Academic background
- Alma mater: University of Sheffield

Academic work
- Discipline: Archaeology History
- Sub-discipline: Early-medieval archaeology Ceramics
- Institutions: University of York York Archaeological Trust

= Ailsa Mainman =

British archaeologist and ceramics specialist

Ailsa Jean Mainman is a British archaeologist and pottery specialist.

==Career==
Mainman completed her PhD at the University of Sheffield and is now a research associate at the University of York. She is a former assistant director of York Archaeological Trust.

She was elected as a Fellow of the Society of Antiquaries of London on 12 January 1989.

==Personal life==
In 1991 Mainman married fellow archaeologist Richard Hall (1949–2011). In 2014 Mainman fulfilled her late husband's "last wish" by helping to publish the final volume in a progressive series of publications about York Archaeological Trust's excavations of Jorvik.

==Select publications==
- MacGregor, A., Mainman, A. J. and Rogers, N. S. H. 1999. Craft, industry and everyday life: bone, antler, ivory and horn from Anglo-Scandinavian and medieval York (Archaeology of York 17/12).
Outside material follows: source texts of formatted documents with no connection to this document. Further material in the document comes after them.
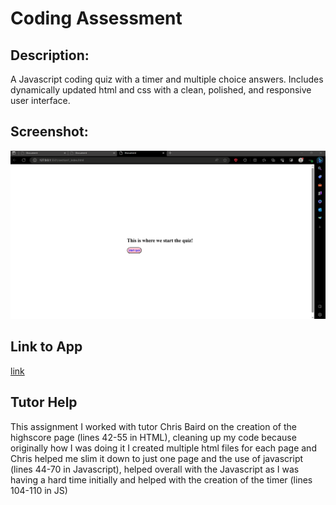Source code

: # Coding Assessment

## Description: 
A Javascript coding quiz with a timer and multiple choice answers. Includes dynamically updated html and css with a clean, polished, and responsive user interface.

## Screenshot:
![screenshot](./assessment_screenshot.PNG)

## Link to App
[link](https://lwalker107.github.io/week4_codingbootcamp/)

## Tutor Help
This assignment I worked with tutor Chris Baird on the creation of the highscore page (lines 42-55 in HTML),
cleaning up my code because originally how I was doing it I created multiple html files for each page and Chris 
helped me slim it down to just one page and the use of javascript (lines 44-70 in Javascript), helped overall 
with the Javascript as I was having a hard time initially and helped with the creation of the timer (lines 104-110 in JS)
York, York Archaeological Trust.
- Mainman, A. J. and Rogers, N. S. H. 2000. Craft, Industry, and Everyday Life: Finds from Anglo-Scandinavian York (Archaeology of York 17/14). York, York Archaeological Trust.
- Mainman, A. J. and Jenner, A. 2013. Medieval Pottery from York (Archaeology of York 16/9). York, York Archaeological Trust.
- Mainman, A. J. and Hall, R. 2015. "Eoforwic: Post Roman and Anglian York", The British Historic Town Atlas Vol V.